How to group sentences from text file into one structure?-CodePudding

From this text data: https://drive.google.com/file/d/1p34ChEAC9R7HnkyllnpCLCYrIevP4u8T/view?usp=sharing

I want to create a structure in this form:

{
  'tokens': ['Setelah', 'melalui', 'proses', 'telepon', 'yang', 'panjang', 'tutup', 'sudah', 'kartu', 'kredit', 'bca', 'Ribet'],
  'tag': ['O', 'B', 'B', 'I', 'O', 'O', 'B', 'O', 'B', 'I', 'I', 'B']
}
{
  'tokens': ['@HaloBCA', 'Saya', 'mencoba', 'mengakses', 'menu', 'm-BCA', 'saya', 'namun', 'saya', 'mendapat', 'respons', 'Fasilitas', 'Mobile', 'Banking', 'terblokir', 'bagimana', 'sih', 'padahal', 'saya', 'baru', 'coba', 'akses', 'lo'],
  'tag': ['B', 'O', 'O', 'B', 'B', 'I', 'O', 'O', 'O', 'B', 'I', 'O', 'O', 'O', 'O', 'O', 'O', 'O', 'O', 'O', 'O', 'O', 'O']
}

This is what I've tried to do, using dictionary:

f = open("a_testdata.txt", "r")
dicts = {}
tokens = []
tags = []

for line in f:
  if len(line.strip()) != 0:
    fields = line.split('\t')
    text = fields[0]
    tag = fields[1].strip()
    tokens.append(text)
    tags.append(tag)
    dicts['token'] = tokens
    dicts['tag'] = tags
  else:
    tokens = []
    tags = []

for key, value in dicts.items():
  print(key, value)

This only outputs the last sentences.

token ['@HaloBCA', 'Saya', 'mencoba', 'mengakses', 'menu', 'm-BCA', 'saya', 'namun', 'saya', 'mendapat', 'respons', 'Fasilitas', 'Mobile', 'Banking', 'terblokir', 'bagimana', 'sih', 'padahal', 'saya', 'baru', 'coba', 'akses', 'lo']
tag ['B', 'O', 'O', 'B', 'B', 'I', 'O', 'O', 'O', 'B', 'I', 'O', 'O', 'O', 'O', 'O', 'O', 'O', 'O', 'O', 'O', 'O', 'O']

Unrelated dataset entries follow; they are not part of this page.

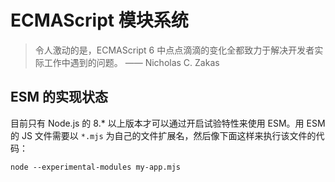 # ECMAScript 模块系统

> 令人激动的是，ECMAScript 6 中点点滴滴的变化全都致力于解决开发者实际工作中遇到的问题。
> —— Nicholas C. Zakas


## ESM 的实现状态

目前只有 Node.js 的 8.* 以上版本才可以通过开启试验特性来使用 ESM。用 ESM 的 JS 文件需要以 `*.mjs` 为自己的文件扩展名，然后像下面这样来执行该文件的代码：

```
node --experimental-modules my-app.mjs
```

My question is how to group those sentences (1 sentence is separated by an empty white line, see text file) into one structure, if dictionary is not possible? If I can, how can I use a DataFrame?

CodePudding user response：

You'll need an array of dictionaries, since keys can't be duplicated
Before resetting the token/tag list, you need to save it to the output and then reset dicts as well
Corner case: if dicts has data, and we don't run into a blank line at the end, the data won't be added to the list

f = open("a_testdata.txt", "r")
output = []
dicts = {}
tokens = []
tags = []

for line in f:
  if len(line.strip()) != 0:
    fields = line.split('\t')
    text = fields[0]
    tag = fields[1].strip()
    tokens.append(text)
    tags.append(tag)
  else:
    dicts['token'] = tokens
    dicts['tag'] = tags
    output.append(dicts)
    dicts = {}
    tokens = []
    tags = []

if dicts:
  output.append(dicts)

for item in output:
  for key, value in item.items():
    print(key, value)

CodePudding user response：

Dictionary can't have duplicate keys, you have to either merge all the tokens and tags together or use a list of dictionaries.

f = open("a_testdata.txt", "r")

dicts = []
tokens = []
tags = []

for line in f:
    if len(line.strip()) != 0:
        fields = line.split('\t')
        text = fields[0]
        tag = fields[1].strip()
        tokens.append(text)
        tags.append(tag)
    else:
        dicts.append({'token': tokens, 'tags': tags})
        tokens = []
        tags = []

        
# print(dicts)
for d in dicts:
    print(d)

Warning: in some cases, I have found that the loop never reaches to else block for the last dictionary. The reason is that the last empty line is never read.